◆ **DIRECTIONS FOR THIS TASK**
Repeat every entry, word for word, leaving no line out.

◆ **Records from a data collection**
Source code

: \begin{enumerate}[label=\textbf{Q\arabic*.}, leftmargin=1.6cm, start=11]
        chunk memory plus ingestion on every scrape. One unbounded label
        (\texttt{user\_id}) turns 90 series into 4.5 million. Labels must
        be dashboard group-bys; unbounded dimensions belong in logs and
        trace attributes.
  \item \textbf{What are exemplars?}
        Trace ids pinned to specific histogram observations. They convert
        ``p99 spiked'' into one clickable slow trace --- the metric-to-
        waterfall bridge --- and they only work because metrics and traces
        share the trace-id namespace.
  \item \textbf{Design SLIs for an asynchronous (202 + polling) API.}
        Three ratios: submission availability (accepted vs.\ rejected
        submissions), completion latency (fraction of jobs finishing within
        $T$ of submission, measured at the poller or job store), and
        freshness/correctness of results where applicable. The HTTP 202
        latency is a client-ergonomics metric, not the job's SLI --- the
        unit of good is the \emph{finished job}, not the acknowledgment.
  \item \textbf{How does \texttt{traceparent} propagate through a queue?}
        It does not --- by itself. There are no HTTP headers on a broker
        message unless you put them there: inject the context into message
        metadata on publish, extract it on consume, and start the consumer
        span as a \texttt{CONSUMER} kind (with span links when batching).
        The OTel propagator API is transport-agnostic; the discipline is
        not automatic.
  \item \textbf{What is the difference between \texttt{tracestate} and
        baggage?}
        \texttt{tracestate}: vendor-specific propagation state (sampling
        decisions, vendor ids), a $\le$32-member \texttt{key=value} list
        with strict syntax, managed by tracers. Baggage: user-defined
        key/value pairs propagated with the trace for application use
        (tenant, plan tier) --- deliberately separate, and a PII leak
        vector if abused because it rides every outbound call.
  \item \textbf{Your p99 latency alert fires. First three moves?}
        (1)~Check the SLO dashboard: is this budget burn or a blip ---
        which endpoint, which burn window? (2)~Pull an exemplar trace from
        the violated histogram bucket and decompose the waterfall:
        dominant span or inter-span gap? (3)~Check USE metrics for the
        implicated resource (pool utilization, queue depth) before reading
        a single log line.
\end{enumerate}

◆ **YOUR SOLUTION**
Source code

: \begin{enumerate}[label=\textbf{Q\arabic*.}, leftmargin=1.6cm, start=11]
        chunk memory plus ingestion on every scrape. One unbounded label
        (\texttt{user\_id}) turns 90 series into 4.5 million. Labels must
        be dashboard group-bys; unbounded dimensions belong in logs and
        trace attributes.
  \item \textbf{What are exemplars?}
        Trace ids pinned to specific histogram observations. They convert
        ``p99 spiked'' into one clickable slow trace --- the metric-to-
        waterfall bridge --- and they only work because metrics and traces
        share the trace-id namespace.
  \item \textbf{Design SLIs for an asynchronous (202 + polling) API.}
        Three ratios: submission availability (accepted vs.\ rejected
        submissions), completion latency (fraction of jobs finishing within
        $T$ of submission, measured at the poller or job store), and
        freshness/correctness of results where applicable. The HTTP 202
        latency is a client-ergonomics metric, not the job's SLI --- the
        unit of good is the \emph{finished job}, not the acknowledgment.
  \item \textbf{How does \texttt{traceparent} propagate through a queue?}
        It does not --- by itself. There are no HTTP headers on a broker
        message unless you put them there: inject the context into message
        metadata on publish, extract it on consume, and start the consumer
        span as a \texttt{CONSUMER} kind (with span links when batching).
        The OTel propagator API is transport-agnostic; the discipline is
        not automatic.
  \item \textbf{What is the difference between \texttt{tracestate} and
        baggage?}
        \texttt{tracestate}: vendor-specific propagation state (sampling
        decisions, vendor ids), a $\le$32-member \texttt{key=value} list
        with strict syntax, managed by tracers. Baggage: user-defined
        key/value pairs propagated with the trace for application use
        (tenant, plan tier) --- deliberately separate, and a PII leak
        vector if abused because it rides every outbound call.
  \item \textbf{Your p99 latency alert fires. First three moves?}
        (1)~Check the SLO dashboard: is this budget burn or a blip ---
        which endpoint, which burn window? (2)~Pull an exemplar trace from
        the violated histogram bucket and decompose the waterfall:
        dominant span or inter-span gap? (3)~Check USE metrics for the
        implicated resource (pool utilization, queue depth) before reading
        a single log line.
\end{enumerate}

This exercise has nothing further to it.